During the attack on the Jesuit mission in San Antonio on the banks of the Rio Ivai , the Bandeira captured 4,000 Indians and burned down all the buildings. Another group took up the San Miguel Mission, also on the Rio Ivai. Then the Bandeira, accompanied by the two Jesuits Justa Mancilla and Simon Maceta, moved back to São Paulo in 42 days, where they arrived in March 1629.

António Raposo Tavares therefore already had a great deal of experience in developing the hinterland when he embarked on the riskiest expedition of his life. It is said that he planned this expedition in Portugal together with the highest authorities in the kingdom. The declared goal was to expand the area under Portuguese control in the interior of South America by opening up new territories and possibly discovering precious metal deposits.

Raposo Tavares set up a bandeira, which consisted of two so-called “Colunas”, the first of which consisted of 120 Paulistas and 1200 Indians and was commanded by himself, while the somewhat smaller second Coluna was led by Antônio Pereira de Azevedo. Separately, both Colunas followed the Rio Tietê to the Río Paraná , from where they reached Aquidauana. In December 1648 they united on the banks of the Río Paraguai and occupied the Jesuit reduction Santa Bárbara.

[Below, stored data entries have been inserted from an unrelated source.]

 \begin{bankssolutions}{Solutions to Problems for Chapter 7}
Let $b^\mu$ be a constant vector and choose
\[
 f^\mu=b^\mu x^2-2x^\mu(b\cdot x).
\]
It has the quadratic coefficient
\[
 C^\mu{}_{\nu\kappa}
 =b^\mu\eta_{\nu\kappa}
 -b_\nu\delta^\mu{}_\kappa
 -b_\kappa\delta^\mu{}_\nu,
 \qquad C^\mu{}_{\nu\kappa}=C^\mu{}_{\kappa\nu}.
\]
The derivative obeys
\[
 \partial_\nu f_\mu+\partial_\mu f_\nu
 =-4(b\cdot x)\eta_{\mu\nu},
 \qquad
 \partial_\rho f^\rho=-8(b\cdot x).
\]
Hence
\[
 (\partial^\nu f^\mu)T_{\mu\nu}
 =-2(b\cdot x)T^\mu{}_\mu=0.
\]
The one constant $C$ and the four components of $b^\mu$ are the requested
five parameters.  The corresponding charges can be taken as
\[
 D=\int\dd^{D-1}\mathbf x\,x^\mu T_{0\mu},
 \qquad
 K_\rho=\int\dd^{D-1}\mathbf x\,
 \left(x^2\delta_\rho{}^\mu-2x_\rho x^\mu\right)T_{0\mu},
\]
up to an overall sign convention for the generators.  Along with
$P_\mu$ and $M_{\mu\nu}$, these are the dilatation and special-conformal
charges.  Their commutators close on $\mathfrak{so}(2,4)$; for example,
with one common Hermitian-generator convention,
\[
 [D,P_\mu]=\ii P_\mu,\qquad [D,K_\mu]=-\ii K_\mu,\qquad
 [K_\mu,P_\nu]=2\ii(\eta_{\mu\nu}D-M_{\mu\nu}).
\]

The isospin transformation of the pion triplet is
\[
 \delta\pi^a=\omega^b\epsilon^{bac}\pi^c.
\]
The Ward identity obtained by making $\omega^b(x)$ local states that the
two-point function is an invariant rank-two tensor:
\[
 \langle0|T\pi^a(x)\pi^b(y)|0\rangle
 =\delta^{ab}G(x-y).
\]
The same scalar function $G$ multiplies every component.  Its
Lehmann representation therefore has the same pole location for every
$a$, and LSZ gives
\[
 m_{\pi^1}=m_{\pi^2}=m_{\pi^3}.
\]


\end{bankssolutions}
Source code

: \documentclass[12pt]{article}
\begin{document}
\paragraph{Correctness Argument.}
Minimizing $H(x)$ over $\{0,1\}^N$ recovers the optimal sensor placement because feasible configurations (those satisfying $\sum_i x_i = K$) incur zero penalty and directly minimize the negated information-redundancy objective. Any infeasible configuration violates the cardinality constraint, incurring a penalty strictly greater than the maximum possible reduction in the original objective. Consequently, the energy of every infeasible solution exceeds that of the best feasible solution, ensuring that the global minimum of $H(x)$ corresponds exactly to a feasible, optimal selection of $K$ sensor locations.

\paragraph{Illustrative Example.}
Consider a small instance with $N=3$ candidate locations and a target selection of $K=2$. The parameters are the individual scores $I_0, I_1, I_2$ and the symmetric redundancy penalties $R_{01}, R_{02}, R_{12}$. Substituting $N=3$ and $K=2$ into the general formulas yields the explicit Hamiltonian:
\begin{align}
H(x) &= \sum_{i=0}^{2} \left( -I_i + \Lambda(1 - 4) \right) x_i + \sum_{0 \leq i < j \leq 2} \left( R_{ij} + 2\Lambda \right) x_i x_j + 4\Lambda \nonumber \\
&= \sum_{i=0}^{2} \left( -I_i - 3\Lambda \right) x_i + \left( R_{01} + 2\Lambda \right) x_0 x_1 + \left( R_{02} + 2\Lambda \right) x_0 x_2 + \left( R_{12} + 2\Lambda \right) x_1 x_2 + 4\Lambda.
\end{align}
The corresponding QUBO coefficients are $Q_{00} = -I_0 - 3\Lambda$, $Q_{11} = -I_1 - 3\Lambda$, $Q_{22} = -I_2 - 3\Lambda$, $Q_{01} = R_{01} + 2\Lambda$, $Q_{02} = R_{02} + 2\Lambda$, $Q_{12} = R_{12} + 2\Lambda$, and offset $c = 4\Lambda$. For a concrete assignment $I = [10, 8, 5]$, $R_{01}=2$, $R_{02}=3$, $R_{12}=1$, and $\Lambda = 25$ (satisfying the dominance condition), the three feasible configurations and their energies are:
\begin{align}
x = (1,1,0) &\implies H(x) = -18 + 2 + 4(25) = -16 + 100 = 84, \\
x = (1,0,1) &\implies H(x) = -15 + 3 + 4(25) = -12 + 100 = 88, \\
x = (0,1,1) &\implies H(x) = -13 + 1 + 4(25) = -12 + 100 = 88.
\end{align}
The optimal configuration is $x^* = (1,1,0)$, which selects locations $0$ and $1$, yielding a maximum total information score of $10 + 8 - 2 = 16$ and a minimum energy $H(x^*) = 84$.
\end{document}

After their unification, the Bandeira pushed forward from April 1649, advanced over the Rio Guapaí in the direction of the Andean chain and remained until 1650 in the middle of Spanish South America in the region between the present-day Bolivian cities of Potosí and Santa Cruz de la Sierra , where they the area explored as far as possible. From July 1650 to February 1651 - at this point already less than half the size of the beginning - she set out on the longest and last stage of the expedition. It followed the Rio Guapaí to the Rio Madeira and reached the Amazon , which it followed to the Gurupá fortress near Belém . The survivors of the expedition reached the fortress completely exhausted, most of them were sick. Raposo Tavares was apparently so badly disfigured that his own family no longer recognized him when he returned to São Paulo.

Thanks to this enormous expedition, the Portuguese gained detailed knowledge of large areas between the Tropic of Capricorn and the equator .

literature

  • Sérgio Buarque de Holanda : Historia geral da civilização brasileira . São Paulo 1963.
  • John Hemming: Red Gold. The conquest of the Brazilian Indians . London 1978.